BEGIN Exercise input
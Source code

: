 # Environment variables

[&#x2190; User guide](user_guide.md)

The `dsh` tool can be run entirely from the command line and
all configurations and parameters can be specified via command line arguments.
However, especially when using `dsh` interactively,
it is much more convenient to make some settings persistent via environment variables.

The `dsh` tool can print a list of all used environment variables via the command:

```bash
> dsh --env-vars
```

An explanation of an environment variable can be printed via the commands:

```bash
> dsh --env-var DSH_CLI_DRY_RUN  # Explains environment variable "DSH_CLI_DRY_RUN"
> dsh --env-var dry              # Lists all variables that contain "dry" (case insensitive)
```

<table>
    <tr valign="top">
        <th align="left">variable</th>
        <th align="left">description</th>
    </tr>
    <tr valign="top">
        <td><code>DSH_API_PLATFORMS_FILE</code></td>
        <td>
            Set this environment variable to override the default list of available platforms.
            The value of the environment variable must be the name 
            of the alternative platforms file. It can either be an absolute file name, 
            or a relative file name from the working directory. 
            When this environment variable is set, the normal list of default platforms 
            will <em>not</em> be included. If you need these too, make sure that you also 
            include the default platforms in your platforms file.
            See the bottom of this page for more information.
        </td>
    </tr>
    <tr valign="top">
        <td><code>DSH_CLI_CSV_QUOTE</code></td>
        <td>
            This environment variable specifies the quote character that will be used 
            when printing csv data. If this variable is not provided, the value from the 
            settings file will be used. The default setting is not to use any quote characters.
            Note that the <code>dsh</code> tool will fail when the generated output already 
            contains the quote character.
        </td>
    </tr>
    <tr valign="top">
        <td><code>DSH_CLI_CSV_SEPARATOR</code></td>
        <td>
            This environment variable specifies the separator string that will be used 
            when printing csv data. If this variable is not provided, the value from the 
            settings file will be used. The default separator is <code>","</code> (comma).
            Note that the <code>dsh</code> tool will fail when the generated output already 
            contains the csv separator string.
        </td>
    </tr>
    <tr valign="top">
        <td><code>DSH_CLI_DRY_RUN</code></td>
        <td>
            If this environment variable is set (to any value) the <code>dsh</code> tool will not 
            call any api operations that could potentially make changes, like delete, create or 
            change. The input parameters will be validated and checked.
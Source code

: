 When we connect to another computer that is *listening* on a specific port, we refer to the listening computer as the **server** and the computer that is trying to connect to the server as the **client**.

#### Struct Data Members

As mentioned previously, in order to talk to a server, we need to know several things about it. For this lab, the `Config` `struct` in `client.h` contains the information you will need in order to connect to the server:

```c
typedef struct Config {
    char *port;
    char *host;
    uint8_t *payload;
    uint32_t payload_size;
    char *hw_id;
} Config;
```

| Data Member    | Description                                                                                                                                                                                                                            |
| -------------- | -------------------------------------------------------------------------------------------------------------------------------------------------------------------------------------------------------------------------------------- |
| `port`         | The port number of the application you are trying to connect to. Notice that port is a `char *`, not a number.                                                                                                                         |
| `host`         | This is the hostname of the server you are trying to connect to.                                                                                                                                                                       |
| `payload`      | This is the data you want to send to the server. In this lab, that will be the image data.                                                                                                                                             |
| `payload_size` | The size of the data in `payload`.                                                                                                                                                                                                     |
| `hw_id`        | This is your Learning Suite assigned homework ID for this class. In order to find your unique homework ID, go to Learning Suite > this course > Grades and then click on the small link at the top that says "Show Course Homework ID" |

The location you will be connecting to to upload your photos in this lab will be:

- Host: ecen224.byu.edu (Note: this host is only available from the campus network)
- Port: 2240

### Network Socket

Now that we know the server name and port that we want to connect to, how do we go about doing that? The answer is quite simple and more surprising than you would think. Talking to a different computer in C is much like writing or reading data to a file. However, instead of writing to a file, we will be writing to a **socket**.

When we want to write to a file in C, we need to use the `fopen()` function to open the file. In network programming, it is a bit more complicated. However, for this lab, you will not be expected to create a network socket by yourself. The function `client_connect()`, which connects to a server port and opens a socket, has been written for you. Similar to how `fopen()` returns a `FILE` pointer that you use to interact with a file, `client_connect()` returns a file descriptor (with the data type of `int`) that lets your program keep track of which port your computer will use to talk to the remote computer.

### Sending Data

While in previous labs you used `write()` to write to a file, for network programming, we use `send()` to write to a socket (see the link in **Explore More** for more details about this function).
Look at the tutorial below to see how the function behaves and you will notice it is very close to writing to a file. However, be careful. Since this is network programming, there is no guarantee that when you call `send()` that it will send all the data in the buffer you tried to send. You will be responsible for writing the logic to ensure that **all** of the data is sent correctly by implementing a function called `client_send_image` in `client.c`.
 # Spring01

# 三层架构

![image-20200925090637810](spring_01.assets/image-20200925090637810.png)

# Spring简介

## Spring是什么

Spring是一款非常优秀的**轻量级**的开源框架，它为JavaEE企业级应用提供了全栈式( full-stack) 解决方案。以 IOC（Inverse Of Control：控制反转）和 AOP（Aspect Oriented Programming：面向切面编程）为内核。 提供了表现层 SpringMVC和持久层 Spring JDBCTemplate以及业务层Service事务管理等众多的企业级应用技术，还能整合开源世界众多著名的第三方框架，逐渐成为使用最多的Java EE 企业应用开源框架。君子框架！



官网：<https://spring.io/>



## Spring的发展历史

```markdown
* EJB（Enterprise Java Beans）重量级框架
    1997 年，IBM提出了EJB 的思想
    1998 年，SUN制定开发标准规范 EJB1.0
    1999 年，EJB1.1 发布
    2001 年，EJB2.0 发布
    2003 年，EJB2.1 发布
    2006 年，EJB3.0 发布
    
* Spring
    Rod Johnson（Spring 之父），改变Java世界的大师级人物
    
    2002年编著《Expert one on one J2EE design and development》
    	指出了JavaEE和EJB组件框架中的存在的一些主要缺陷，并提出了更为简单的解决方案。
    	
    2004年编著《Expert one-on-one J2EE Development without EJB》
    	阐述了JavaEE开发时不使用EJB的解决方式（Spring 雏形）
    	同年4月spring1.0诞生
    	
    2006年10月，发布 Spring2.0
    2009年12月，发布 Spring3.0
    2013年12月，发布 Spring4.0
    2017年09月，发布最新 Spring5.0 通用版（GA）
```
END Exercise input
● **Problem statement**: Starting at the top of the data above, repeat every line exactly until the line containing "it is much more" has been given, then stop.

● **Your response**:
Source code

: # Environment variables

[&#x2190; User guide](user_guide.md)

The `dsh` tool can be run entirely from the command line and
all configurations and parameters can be specified via command line arguments.
However, especially when using `dsh` interactively,
it is much more convenient to make some settings persistent via environment variables.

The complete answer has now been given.